A 3 pound chunk of ice crashed through the roof of a house owned by a 63 year old woman in Sydney, Australia last Wednesday. No one was hurt when the block smashed to pieces on the bathroom floor. The woman was home when she heard the crashing noise, and police found a hole in the ceiling.
Police Inspector Paul Hume consulted the weather bureau, which said it couldn’t have been hail. He says the only explanation is that the ice block fell from an airplane, but the house is not underneath a flight path.
An Airservices Australia spokesman said it was “virtually impossible” for the ice to have fallen from a plane. “For the ice to freeze on the airplane, it would have to be flying at a very high level,” he said.
Police plan to test the ice to attempt to determine its origin.
In October of 1999, a similar event took place in Spain when eight-pound hail plummeted from the skies, damaging buildings and killing one man.

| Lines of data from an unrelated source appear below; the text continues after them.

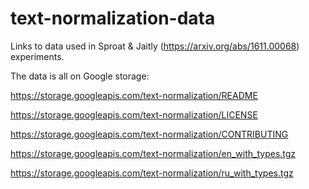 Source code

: # text-normalization-data

Links to data used in Sproat &amp; Jaitly (https://arxiv.org/abs/1611.00068) experiments.

The data is all on Google storage:

https://storage.googleapis.com/text-normalization/README

https://storage.googleapis.com/text-normalization/LICENSE

https://storage.googleapis.com/text-normalization/CONTRIBUTING

https://storage.googleapis.com/text-normalization/en_with_types.tgz

https://storage.googleapis.com/text-normalization/ru_with_types.tgz

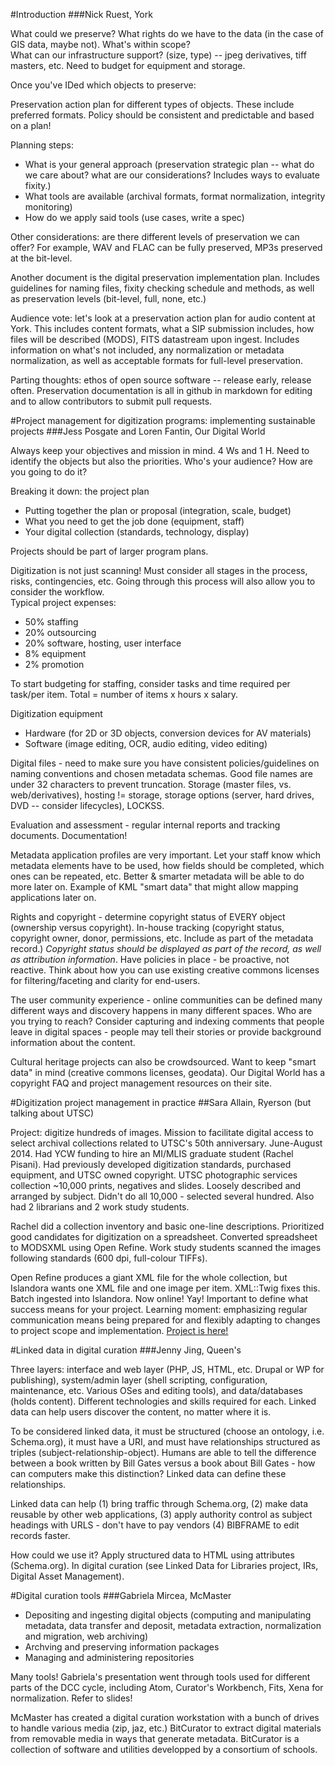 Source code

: #Introduction
###Nick Ruest, York  

What could we preserve? What rights do we have to the data (in the case of GIS data, maybe not). What's within scope?  
What can our infrastructure support? (size, type) -- jpeg derivatives, tiff masters, etc. Need to budget for equipment and storage.  

Once you've IDed which objects to preserve:  

Preservation action plan for different types of objects. These include preferred formats. Policy should be consistent and predictable and based on a plan!  

Planning steps:  
* What is your general approach (preservation strategic plan -- what do we care about? what are our considerations? Includes ways to evaluate fixity.)
* What tools are available (archival formats, format normalization, integrity monitoring)
* How do we apply said tools (use cases, write a spec)  

Other considerations: are there different levels of preservation we can offer? For example, WAV and FLAC can be fully preserved, MP3s preserved at the bit-level.  

Another document is the digital preservation implementation plan. Includes guidelines for naming files, fixity checking schedule and methods, as well as preservation levels (bit-level, full, none, etc.)  

Audience vote: let's look at a preservation action plan for audio content at York. This includes content formats, what a SIP submission includes, how files will be described (MODS), FITS datastream upon ingest. Includes information on what's not included, any normalization or metadata normalization, as well as acceptable formats for full-level preservation.  

Parting thoughts: ethos of open source software -- release early, release often. Preservation documentation is all in github in markdown for editing and to allow contributors to submit pull requests.  

#Project management for digitization programs: implementing sustainable projects
###Jess Posgate and Loren Fantin, Our Digital World  

Always keep your objectives and mission in mind. 4 Ws and 1 H. Need to identify the objects but also the priorities. Who's your audience? How are you going to do it?  

Breaking it down: the project plan  

* Putting together the plan or proposal (integration, scale, budget)
* What you need to get the job done (equipment, staff)
* Your digital collection (standards, technology, display)  

Projects should be part of larger program plans.  

Digitization is not just scanning! Must consider all stages in the process, risks, contingencies, etc. Going through this process will also allow you to consider the workflow.   
Typical project expenses:  
* 50% staffing
* 20% outsourcing
* 20% software, hosting, user interface
* 8% equipment
* 2% promotion  

To start budgeting for staffing, consider tasks and time required per task/per item. Total = number of items x hours x salary.  

Digitization equipment  

* Hardware (for 2D or 3D objects, conversion devices for AV materials)
* Software (image editing, OCR, audio editing, video editing)

Digital files - need to make sure you have consistent policies/guidelines on naming conventions and chosen metadata schemas. Good file names are under 32 characters to prevent truncation. Storage (master files, vs. web/derivatives), hosting != storage, storage options (server, hard drives, DVD -- consider lifecycles), LOCKSS.  

Evaluation and assessment - regular internal reports and tracking documents. Documentation!  

Metadata application profiles are very important. Let your staff know which metadata elements have to be used, how fields should be completed, which ones can be repeated, etc. Better & smarter metadata will be able to do more later on. Example of KML "smart data" that might allow mapping applications later on.  

Rights and copyright - determine copyright status of EVERY object (ownership versus copyright). In-house tracking (copyright status, copyright owner, donor, permissions, etc. Include as part of the metadata record.) _Copyright status should be displayed as part of the record, as well as attribution information_. Have policies in place - be proactive, not reactive. Think about how you can use existing creative commons licenses for filtering/faceting and clarity for end-users.  

The user community experience - online communities can be defined many different ways and discovery happens in many different spaces. Who are you trying to reach? Consider capturing and indexing comments that people leave in digital spaces - people may tell their stories or provide background information about the content.  

Cultural heritage projects can also be crowdsourced. Want to keep "smart data" in mind (creative commons licenses, geodata). Our Digital World has a copyright FAQ and project management resources on their site.  

#Digitization project management in practice
##Sara Allain, Ryerson (but talking about UTSC)  

Project: digitize hundreds of images. Mission to facilitate digital access to select archival collections related to UTSC's 50th anniversary. June-August 2014. Had YCW funding to hire an MI/MLIS graduate student (Rachel Pisani). Had previously developed digitization standards, purchased equipment, and UTSC owned copyright. UTSC photographic services collection ~10,000 prints, negatives and slides. Loosely described and arranged by subject. Didn't do all 10,000 - selected several hundred. Also had 2 librarians and 2 work study students.  

Rachel did a collection inventory and basic one-line descriptions. Prioritized good candidates for digitization on a spreadsheet. Converted spreadsheet to MODSXML using Open Refine. Work study students scanned the images following standards (600 dpi, full-colour TIFFs).  

Open Refine produces a giant XML file for the whole collection, but Islandora wants one XML file and one image per item. XML::Twig fixes this. Batch ingested into Islandora. Now online! Yay! Important to define what success means for your project. Learning moment: emphasizing regular communication means being prepared for and flexibly adapting to changes to project scope and implementation. [Project is here!](http://uoft.me/utsc-photos)  

#Linked data in digital curation
###Jenny Jing, Queen's

Three layers: interface and web layer (PHP, JS, HTML, etc. Drupal or WP for publishing), system/admin layer (shell scripting, configuration, maintenance, etc. Various OSes and editing tools), and data/databases (holds content). Different technologies and skills required for each. Linked data can help users discover the content, no matter where it is.  

To be considered linked data, it must be structured (choose an ontology, i.e. Schema.org), it must have a URI, and must have relationships structured as triples (subject-relationship-object). Humans are able to tell the difference between a book written by Bill Gates versus a book about Bill Gates - how can computers make this distinction? Linked data can define these relationships.  

Linked data can help (1) bring traffic through Schema.org, (2) make data reusable by other web applications, (3) apply authority control as subject headings with URLS - don't have to pay vendors (4) BIBFRAME to edit records faster.  

How could we use it? Apply structured data to HTML using attributes (Schema.org). In digital curation (see Linked Data for Libraries project, IRs, Digital Asset Management). 

#Digital curation tools
###Gabriela Mircea, McMaster

* Depositing and ingesting digital objects (computing and manipulating metadata, data transfer and deposit, metadata extraction, normalization and migration, web archiving)
* Archving and preserving information packages
* Managing and administering repositories

Many tools! Gabriela's presentation went through tools used for different parts of the DCC cycle, including Atom, Curator's Workbench, Fits, Xena for normalization. Refer to slides!  

McMaster has created a digital curation workstation with a bunch of drives to handle various media (zip, jaz, etc.) BitCurator to extract digital materials from removable media in ways that generate metadata. BitCurator is a collection of software and utilities developped by a consortium of schools.  

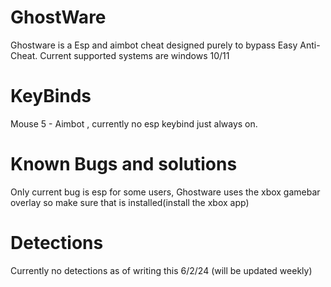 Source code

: # GhostWare
Ghostware is a Esp and aimbot cheat designed purely to bypass Easy Anti-Cheat.
Current supported systems are windows 10/11
# KeyBinds
Mouse 5 - Aimbot , currently no esp keybind just always on.
# Known Bugs and solutions
Only current bug is esp for some users, Ghostware uses the xbox gamebar overlay so make sure that is installed(install the xbox app)
# Detections
Currently no detections as of writing this 6/2/24 (will be updated weekly)
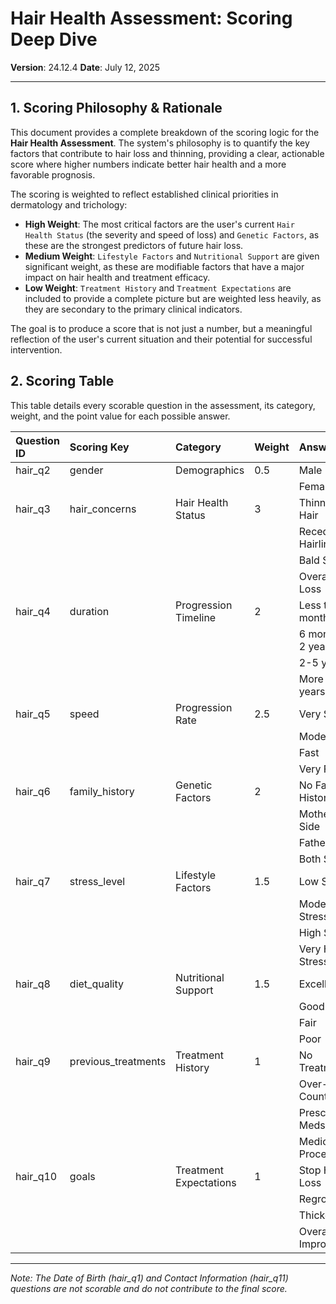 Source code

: # Hair Health Assessment: Scoring Deep Dive

**Version**: 24.12.4
**Date**: July 12, 2025

---

## 1. Scoring Philosophy & Rationale

This document provides a complete breakdown of the scoring logic for the **Hair Health Assessment**. The system's philosophy is to quantify the key factors that contribute to hair loss and thinning, providing a clear, actionable score where higher numbers indicate better hair health and a more favorable prognosis.

The scoring is weighted to reflect established clinical priorities in dermatology and trichology:

*   **High Weight**: The most critical factors are the user's current `Hair Health Status` (the severity and speed of loss) and `Genetic Factors`, as these are the strongest predictors of future hair loss.
*   **Medium Weight**: `Lifestyle Factors` and `Nutritional Support` are given significant weight, as these are modifiable factors that have a major impact on hair health and treatment efficacy.
*   **Low Weight**: `Treatment History` and `Treatment Expectations` are included to provide a complete picture but are weighted less heavily, as they are secondary to the primary clinical indicators.

The goal is to produce a score that is not just a number, but a meaningful reflection of the user's current situation and their potential for successful intervention.

## 2. Scoring Table

This table details every scorable question in the assessment, its category, weight, and the point value for each possible answer.

| Question ID | Scoring Key | Category | Weight | Answer | Answer ID | Points |
| :--- | :--- | :--- | :--- | :--- | :--- | :--- |
| hair_q2 | gender | Demographics | 0.5 | Male | `male` | 5 |
| | | | | Female | `female` | 5 |
| hair_q3 | hair_concerns | Hair Health Status | 3 | Thinning Hair | `thinning` | 4 |
| | | | | Receding Hairline | `receding` | 3 |
| | | | | Bald Spots | `bald_spots` | 2 |
| | | | | Overall Hair Loss | `overall_loss` | 1 |
| hair_q4 | duration | Progression Timeline | 2 | Less than 6 months | `recent` | 8 |
| | | | | 6 months - 2 years | `moderate` | 6 |
| | | | | 2-5 years | `long` | 4 |
| | | | | More than 5 years | `very_long` | 2 |
| hair_q5 | speed | Progression Rate | 2.5 | Very Slow | `slow` | 8 |
| | | | | Moderate | `moderate` | 6 |
| | | | | Fast | `fast` | 3 |
| | | | | Very Fast | `very_fast` | 1 |
| hair_q6 | family_history | Genetic Factors | 2 | No Family History | `none` | 9 |
| | | | | Mother's Side | `mother` | 6 |
| | | | | Father's Side | `father` | 5 |
| | | | | Both Sides | `both` | 3 |
| hair_q7 | stress_level | Lifestyle Factors | 1.5 | Low Stress | `low` | 9 |
| | | | | Moderate Stress | `moderate` | 7 |
| | | | | High Stress | `high` | 4 |
| | | | | Very High Stress | `very_high` | 2 |
| hair_q8 | diet_quality | Nutritional Support | 1.5 | Excellent | `excellent` | 9 |
| | | | | Good | `good` | 7 |
| | | | | Fair | `fair` | 5 |
| | | | | Poor | `poor` | 2 |
| hair_q9 | previous_treatments | Treatment History | 1 | No Treatments | `none` | 7 |
| | | | | Over-the-Counter | `otc` | 6 |
| | | | | Prescription Meds | `prescription` | 5 |
| | | | | Medical Procedures | `procedures` | 4 |
| hair_q10 | goals | Treatment Expectations | 1 | Stop Hair Loss | `stop_loss` | 8 |
| | | | | Regrow Hair | `regrow` | 6 |
| | | | | Thicken Hair | `thicken` | 7 |
| | | | | Overall Improvement | `improve` | 8 |

---
*Note: The Date of Birth (hair_q1) and Contact Information (hair_q11) questions are not scorable and do not contribute to the final score.*  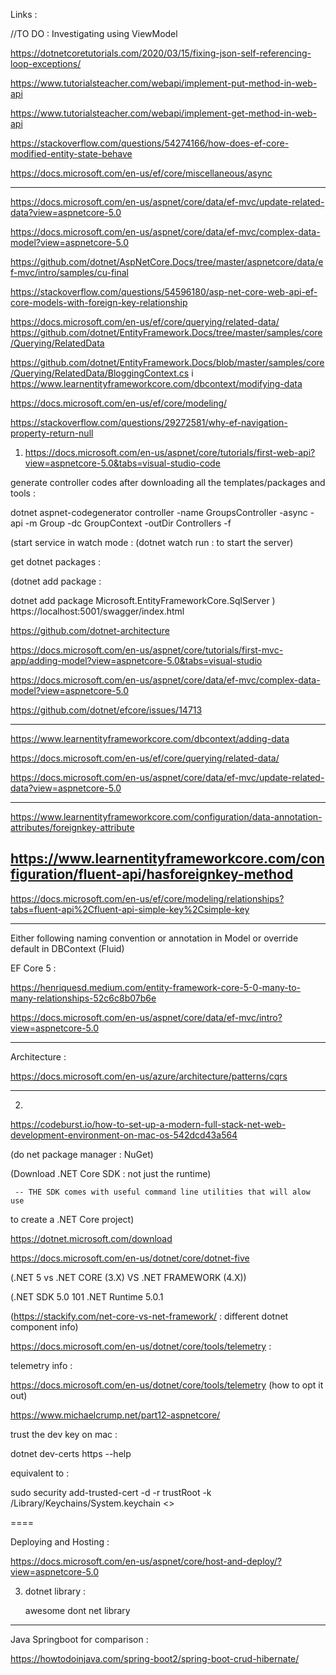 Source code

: Links :


//TO DO : Investigating using ViewModel

https://dotnetcoretutorials.com/2020/03/15/fixing-json-self-referencing-loop-exceptions/

https://www.tutorialsteacher.com/webapi/implement-put-method-in-web-api

https://www.tutorialsteacher.com/webapi/implement-get-method-in-web-api

https://stackoverflow.com/questions/54274166/how-does-ef-core-modified-entity-state-behave

https://docs.microsoft.com/en-us/ef/core/miscellaneous/async

----

https://docs.microsoft.com/en-us/aspnet/core/data/ef-mvc/update-related-data?view=aspnetcore-5.0

https://docs.microsoft.com/en-us/aspnet/core/data/ef-mvc/complex-data-model?view=aspnetcore-5.0

https://github.com/dotnet/AspNetCore.Docs/tree/master/aspnetcore/data/ef-mvc/intro/samples/cu-final

https://stackoverflow.com/questions/54596180/asp-net-core-web-api-ef-core-models-with-foreign-key-relationship

https://docs.microsoft.com/en-us/ef/core/querying/related-data/
https://github.com/dotnet/EntityFramework.Docs/tree/master/samples/core/Querying/RelatedData

https://github.com/dotnet/EntityFramework.Docs/blob/master/samples/core/Querying/RelatedData/BloggingContext.cs
i
https://www.learnentityframeworkcore.com/dbcontext/modifying-data

https://docs.microsoft.com/en-us/ef/core/modeling/

https://stackoverflow.com/questions/29272581/why-ef-navigation-property-return-null


1. https://docs.microsoft.com/en-us/aspnet/core/tutorials/first-web-api?view=aspnetcore-5.0&tabs=visual-studio-code

generate controller codes after downloading all the templates/packages and tools 
:

   dotnet aspnet-codegenerator controller -name GroupsController -async -api -m Group  -dc GroupContext -outDir Controllers -f

(start service in watch mode : 
   (dotnet watch run : to start the server)

get dotnet packages : 

(dotnet add package : 

   dotnet add package Microsoft.EntityFrameworkCore.SqlServer
)
https://localhost:5001/swagger/index.html


https://github.com/dotnet-architecture

https://docs.microsoft.com/en-us/aspnet/core/tutorials/first-mvc-app/adding-model?view=aspnetcore-5.0&tabs=visual-studio

https://docs.microsoft.com/en-us/aspnet/core/data/ef-mvc/complex-data-model?view=aspnetcore-5.0


https://github.com/dotnet/efcore/issues/14713

---


https://www.learnentityframeworkcore.com/dbcontext/adding-data

https://docs.microsoft.com/en-us/ef/core/querying/related-data/


https://docs.microsoft.com/en-us/aspnet/core/data/ef-mvc/update-related-data?view=aspnetcore-5.0

----
https://www.learnentityframeworkcore.com/configuration/data-annotation-attributes/foreignkey-attribute

https://www.learnentityframeworkcore.com/configuration/fluent-api/hasforeignkey-method
----

https://docs.microsoft.com/en-us/ef/core/modeling/relationships?tabs=fluent-api%2Cfluent-api-simple-key%2Csimple-key

----


Either following naming convention or annotation in Model or override default in DBContext (Fluid)

EF Core 5 : 

https://henriquesd.medium.com/entity-framework-core-5-0-many-to-many-relationships-52c6c8b07b6e

https://docs.microsoft.com/en-us/aspnet/core/data/ef-mvc/intro?view=aspnetcore-5.0

----

Architecture : 

https://docs.microsoft.com/en-us/azure/architecture/patterns/cqrs


-----

 
2. 
https://codeburst.io/how-to-set-up-a-modern-full-stack-net-web-development-environment-on-mac-os-542dcd43a564

(do net package manager : NuGet)

  (Download .NET Core SDK  : not just the runtime)


     -- THE SDK comes with useful command line utilities that will alow use
to create a .NET Core project)

https://dotnet.microsoft.com/download

https://docs.microsoft.com/en-us/dotnet/core/dotnet-five

(.NET 5 vs .NET CORE (3.X)  VS .NET FRAMEWORK (4.X))


  (.NET SDK 5.0 101
   .NET Runtime 5.0.1

(https://stackify.com/net-core-vs-net-framework/ : different dotnet component info)

https://docs.microsoft.com/en-us/dotnet/core/tools/telemetry : 

   telemetry info :  

https://docs.microsoft.com/en-us/dotnet/core/tools/telemetry
  (how to opt it out)

https://www.michaelcrump.net/part12-aspnetcore/

trust the dev key on mac : 

dotnet dev-certs https --help

equivalent to : 

sudo security add-trusted-cert -d -r trustRoot -k /Library/Keychains/System.keychain <<certificate>>


====

Deploying and Hosting : 

https://docs.microsoft.com/en-us/aspnet/core/host-and-deploy/?view=aspnetcore-5.0


3. dotnet library : 

   awesome dont net library

---

Java Springboot for comparison : 

   https://howtodoinjava.com/spring-boot2/spring-boot-crud-hibernate/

Scientists were mystified by the ice. Careful study of the preserved chunks proved that they were indeed gigantic hailstones. They were caused when cloud tops reached extreme heights, due to very cold air above the stratosphere.
The mesosphere, above the stratosphere, has been cooling at ten times predicted rates, due to the fact that greenhouse gasses are trapping heat in the stratosphere below it. The stratosphere has been in an extreme warming trend in recent months.
The increasingly radical temperature difference between the stratosphere and the mesosphere has intensified the potential for bizarre weather phenomena like monster hailstones and super-intensive local storms.